Exercise aim -> As the answer, give every line of the records that includes the word "passed".
*** Records for the task ***
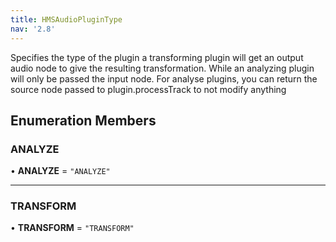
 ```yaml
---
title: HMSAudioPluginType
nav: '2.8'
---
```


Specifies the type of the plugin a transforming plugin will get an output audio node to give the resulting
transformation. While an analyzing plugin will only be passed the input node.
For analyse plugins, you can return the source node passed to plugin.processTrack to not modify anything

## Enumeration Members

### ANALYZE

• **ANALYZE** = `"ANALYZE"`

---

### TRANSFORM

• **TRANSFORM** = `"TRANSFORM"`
*** End of Records for the task ***
Finished exercise ->
transformation. While an analyzing plugin will only be passed the input node.
For analyse plugins, you can return the source node passed to plugin.processTrack to not modify anything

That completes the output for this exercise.